Paper short abstract:
Oceans research is called upon to help guide environmental transitions towards cleaner futures. We explore two oceanographic research expeditions, with different epistemic foci, exploring how they perform complex (dis)engagements with potential environmental futures in their “ship” floor practices.
Paper long abstract:
Environmental transitions are simultaneously seen as major challenges and potential solutions for life in the anthropocene. With the current UN decade of ocean science, oceanographic research has been given a lead role in addressing these transitions. We ethnographically explore two oceanographic research expeditions, one geological and one biological, yet both concerned with doing and intervening in climate and environmental futures. During the geological research expedition, in the deep Atlantic, scientists studied the potential of deep sea canyons as natural laboratories for investigating sediment plumes similar to ones created in deep sea mining, as the deep sea is seen as the last frontier to extract rare minerals dubbed necessary for the clean energy transition.
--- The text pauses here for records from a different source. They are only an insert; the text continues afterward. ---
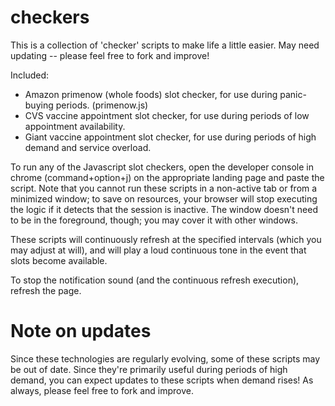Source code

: # checkers
This is a collection of 'checker' scripts to make life a little easier. May need updating -- please feel free to fork and improve!

Included:
- Amazon primenow (whole foods) slot checker, for use during panic-buying periods. (primenow.js)
- CVS vaccine appointment slot checker, for use during periods of low appointment availability. 
- Giant vaccine appointment slot checker, for use during periods of high demand and service overload.


To run any of the Javascript slot checkers, open the developer console in chrome (command+option+j) on the appropriate landing page and paste the script.  Note that you cannot run these scripts in a non-active tab or from a minimized window; to save on resources, your browser will stop executing the logic if it detects that the session is inactive. The window doesn't need to be in the foreground, though; you may cover it with other windows. 

These scripts will continuously refresh at the specified intervals (which you may adjust at will), and will play a loud continuous tone in the event that slots become available. 

To stop the notification sound (and the continuous refresh execution), refresh the page. 


# Note on updates 
Since these technologies are regularly evolving, some of these scripts may be out of date. Since they're primarily useful during periods of high demand, you can expect updates to these scripts when demand rises! As always, please feel free to fork and improve.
The biological expedition, off the coast of northern Scotland, tried to understand how almost-extinct biogenic mussel reefs can be transplanted onto the foundations of wind farms in the North Sea, a move to “rewild” it and thus induce increased ecosystem services (food for human consumption and larger CO2 uptake and burial). In our paper we contrast how epistemic differences onboard a research vessel perform multiple and complex (dis)engagements with potential environmental futures: The untold environmental disasters brought on by deep sea mining against the committed scientific work to mitigate damage; and the need to understand the ecology of rapidly disappearing ecosystems against the call to rewild them for further extraction by so-called ecosystem services. Rather than an uncompromising critique or a complacent testimonial, we suggest to embrace the epistemic, practical and political complexities of environmental futures.